- **Instructions for the task**:
Keep only the lines of the data below that contain "insights", and copy them.

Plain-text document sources
****
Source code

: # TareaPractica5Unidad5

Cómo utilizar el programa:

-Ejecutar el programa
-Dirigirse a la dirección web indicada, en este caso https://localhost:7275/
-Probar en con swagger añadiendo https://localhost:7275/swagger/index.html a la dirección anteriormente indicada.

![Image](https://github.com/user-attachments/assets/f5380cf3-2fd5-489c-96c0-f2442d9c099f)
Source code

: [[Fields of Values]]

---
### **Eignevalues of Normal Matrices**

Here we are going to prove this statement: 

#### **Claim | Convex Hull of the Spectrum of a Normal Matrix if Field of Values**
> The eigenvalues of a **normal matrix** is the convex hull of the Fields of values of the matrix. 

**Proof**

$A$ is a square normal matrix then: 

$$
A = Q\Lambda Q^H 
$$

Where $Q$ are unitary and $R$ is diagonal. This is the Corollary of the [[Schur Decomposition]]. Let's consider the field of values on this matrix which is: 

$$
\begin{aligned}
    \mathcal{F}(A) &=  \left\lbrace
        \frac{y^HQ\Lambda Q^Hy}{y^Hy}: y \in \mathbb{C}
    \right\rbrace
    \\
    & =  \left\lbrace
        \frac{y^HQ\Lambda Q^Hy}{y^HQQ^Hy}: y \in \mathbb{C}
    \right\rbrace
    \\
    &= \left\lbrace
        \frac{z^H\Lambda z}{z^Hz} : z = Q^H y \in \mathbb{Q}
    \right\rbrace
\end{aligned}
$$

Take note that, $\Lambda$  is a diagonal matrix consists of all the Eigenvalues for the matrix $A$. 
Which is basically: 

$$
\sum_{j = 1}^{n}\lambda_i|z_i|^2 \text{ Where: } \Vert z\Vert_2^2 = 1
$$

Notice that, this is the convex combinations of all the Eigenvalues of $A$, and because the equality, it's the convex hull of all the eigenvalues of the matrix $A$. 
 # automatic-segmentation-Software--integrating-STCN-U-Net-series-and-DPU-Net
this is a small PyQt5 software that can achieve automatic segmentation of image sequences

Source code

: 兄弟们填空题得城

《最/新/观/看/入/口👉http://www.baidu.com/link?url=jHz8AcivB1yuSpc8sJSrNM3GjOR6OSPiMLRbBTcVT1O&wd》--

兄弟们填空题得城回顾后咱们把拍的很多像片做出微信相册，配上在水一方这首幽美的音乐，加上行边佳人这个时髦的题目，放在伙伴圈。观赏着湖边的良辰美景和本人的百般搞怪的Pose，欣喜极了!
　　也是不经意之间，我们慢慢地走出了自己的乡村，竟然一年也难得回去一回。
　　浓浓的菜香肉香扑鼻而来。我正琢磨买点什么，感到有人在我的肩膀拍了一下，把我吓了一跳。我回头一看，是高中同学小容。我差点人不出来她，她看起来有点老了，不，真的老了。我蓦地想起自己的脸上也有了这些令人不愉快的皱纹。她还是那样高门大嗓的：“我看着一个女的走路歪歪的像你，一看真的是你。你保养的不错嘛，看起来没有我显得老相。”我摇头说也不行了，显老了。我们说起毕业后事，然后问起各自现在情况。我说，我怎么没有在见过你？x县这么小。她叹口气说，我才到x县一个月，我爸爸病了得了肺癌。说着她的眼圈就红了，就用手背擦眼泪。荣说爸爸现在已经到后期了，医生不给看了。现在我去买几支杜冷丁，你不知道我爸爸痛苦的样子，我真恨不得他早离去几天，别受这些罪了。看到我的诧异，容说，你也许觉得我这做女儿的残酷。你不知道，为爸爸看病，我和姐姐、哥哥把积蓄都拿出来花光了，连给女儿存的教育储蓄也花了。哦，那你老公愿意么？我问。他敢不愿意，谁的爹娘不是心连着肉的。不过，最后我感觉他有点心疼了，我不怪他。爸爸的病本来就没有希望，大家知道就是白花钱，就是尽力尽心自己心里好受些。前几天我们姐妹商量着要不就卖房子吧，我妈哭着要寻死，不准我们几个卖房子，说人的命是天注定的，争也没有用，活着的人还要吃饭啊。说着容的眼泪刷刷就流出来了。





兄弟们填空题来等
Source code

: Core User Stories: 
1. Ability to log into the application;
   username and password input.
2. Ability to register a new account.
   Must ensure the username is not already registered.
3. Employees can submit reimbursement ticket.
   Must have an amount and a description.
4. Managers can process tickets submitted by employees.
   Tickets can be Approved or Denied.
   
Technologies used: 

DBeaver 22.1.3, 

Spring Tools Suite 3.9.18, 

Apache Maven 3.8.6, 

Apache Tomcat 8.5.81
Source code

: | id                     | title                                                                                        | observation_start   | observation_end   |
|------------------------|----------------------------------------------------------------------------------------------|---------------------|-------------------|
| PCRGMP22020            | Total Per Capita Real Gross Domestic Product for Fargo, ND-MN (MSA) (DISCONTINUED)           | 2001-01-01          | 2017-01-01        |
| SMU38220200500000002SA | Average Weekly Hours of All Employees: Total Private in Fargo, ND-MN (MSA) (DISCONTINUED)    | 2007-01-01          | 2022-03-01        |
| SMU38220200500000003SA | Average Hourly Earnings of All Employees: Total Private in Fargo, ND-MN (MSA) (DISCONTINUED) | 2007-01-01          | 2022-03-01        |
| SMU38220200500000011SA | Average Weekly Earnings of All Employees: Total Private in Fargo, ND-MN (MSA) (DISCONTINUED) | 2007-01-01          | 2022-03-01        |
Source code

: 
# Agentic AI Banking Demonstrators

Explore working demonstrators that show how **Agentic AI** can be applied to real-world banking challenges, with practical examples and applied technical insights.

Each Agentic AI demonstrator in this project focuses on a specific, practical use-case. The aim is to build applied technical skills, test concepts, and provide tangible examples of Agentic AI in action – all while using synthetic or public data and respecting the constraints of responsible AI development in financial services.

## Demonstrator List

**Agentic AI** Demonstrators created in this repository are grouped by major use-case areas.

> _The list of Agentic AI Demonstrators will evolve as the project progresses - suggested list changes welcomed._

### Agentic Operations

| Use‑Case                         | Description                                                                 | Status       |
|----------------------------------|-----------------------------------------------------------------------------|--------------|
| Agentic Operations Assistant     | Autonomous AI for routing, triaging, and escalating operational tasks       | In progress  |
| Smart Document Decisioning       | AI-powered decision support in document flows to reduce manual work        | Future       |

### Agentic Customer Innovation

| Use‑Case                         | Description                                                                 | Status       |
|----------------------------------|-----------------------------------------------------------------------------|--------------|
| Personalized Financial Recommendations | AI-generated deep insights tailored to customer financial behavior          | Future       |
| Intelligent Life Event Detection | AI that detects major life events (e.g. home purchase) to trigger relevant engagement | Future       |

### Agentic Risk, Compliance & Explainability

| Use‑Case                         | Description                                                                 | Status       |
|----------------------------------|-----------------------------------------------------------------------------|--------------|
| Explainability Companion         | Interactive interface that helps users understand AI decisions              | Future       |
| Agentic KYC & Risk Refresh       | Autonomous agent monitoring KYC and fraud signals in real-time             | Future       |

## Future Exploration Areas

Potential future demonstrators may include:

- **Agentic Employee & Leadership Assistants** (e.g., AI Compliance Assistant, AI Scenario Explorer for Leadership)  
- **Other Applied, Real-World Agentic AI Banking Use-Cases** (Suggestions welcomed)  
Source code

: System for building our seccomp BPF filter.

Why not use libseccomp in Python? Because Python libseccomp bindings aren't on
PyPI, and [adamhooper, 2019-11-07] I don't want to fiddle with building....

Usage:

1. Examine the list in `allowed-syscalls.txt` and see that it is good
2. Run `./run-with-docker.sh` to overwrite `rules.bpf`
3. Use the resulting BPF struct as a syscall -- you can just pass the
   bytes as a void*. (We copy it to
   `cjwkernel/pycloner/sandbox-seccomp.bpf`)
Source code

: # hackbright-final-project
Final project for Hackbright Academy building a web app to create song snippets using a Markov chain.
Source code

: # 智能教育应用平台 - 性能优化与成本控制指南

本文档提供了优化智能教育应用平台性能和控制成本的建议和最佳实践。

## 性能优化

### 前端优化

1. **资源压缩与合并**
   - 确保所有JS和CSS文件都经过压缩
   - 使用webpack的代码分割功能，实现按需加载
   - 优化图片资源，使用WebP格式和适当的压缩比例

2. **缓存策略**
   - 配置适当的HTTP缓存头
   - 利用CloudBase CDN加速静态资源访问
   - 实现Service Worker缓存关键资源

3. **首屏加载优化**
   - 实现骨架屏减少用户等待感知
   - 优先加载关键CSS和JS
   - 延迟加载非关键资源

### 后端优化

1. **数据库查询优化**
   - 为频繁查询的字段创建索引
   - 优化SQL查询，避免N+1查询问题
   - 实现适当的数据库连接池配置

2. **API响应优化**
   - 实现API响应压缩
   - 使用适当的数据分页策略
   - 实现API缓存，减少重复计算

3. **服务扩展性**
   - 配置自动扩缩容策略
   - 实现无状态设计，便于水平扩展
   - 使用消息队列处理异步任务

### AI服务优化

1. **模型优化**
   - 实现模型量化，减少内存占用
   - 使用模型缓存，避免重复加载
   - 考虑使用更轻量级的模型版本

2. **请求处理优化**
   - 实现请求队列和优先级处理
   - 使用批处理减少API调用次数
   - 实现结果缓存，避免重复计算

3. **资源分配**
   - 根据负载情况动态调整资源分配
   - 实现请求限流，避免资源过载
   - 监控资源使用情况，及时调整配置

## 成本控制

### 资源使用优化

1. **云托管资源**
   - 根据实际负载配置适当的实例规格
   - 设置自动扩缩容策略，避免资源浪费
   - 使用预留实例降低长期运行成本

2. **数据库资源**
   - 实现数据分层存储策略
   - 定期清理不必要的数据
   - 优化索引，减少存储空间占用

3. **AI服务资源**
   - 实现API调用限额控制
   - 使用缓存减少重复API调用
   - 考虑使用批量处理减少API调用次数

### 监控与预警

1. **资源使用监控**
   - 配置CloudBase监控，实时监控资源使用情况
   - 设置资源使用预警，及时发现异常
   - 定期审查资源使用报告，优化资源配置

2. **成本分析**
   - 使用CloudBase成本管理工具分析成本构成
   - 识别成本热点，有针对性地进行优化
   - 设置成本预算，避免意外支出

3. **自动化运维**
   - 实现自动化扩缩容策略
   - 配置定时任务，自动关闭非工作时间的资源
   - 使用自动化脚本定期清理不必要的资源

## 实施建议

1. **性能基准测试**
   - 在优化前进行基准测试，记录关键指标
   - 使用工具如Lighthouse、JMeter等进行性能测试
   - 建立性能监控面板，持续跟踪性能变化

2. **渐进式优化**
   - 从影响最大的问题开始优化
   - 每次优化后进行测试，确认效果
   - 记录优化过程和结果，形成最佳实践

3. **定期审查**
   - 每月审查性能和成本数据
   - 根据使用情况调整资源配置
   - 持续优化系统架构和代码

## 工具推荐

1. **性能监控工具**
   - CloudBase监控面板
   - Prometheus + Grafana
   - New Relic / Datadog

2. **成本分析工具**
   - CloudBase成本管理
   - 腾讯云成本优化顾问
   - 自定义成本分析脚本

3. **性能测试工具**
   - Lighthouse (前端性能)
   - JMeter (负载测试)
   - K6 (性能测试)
****
- **Solution to the exercise**:
Explore working demonstrators that show how **Agentic AI** can be applied to real-world banking challenges, with practical examples and applied technical insights.
| Personalized Financial Recommendations | AI-generated deep insights tailored to customer financial behavior          | Future       |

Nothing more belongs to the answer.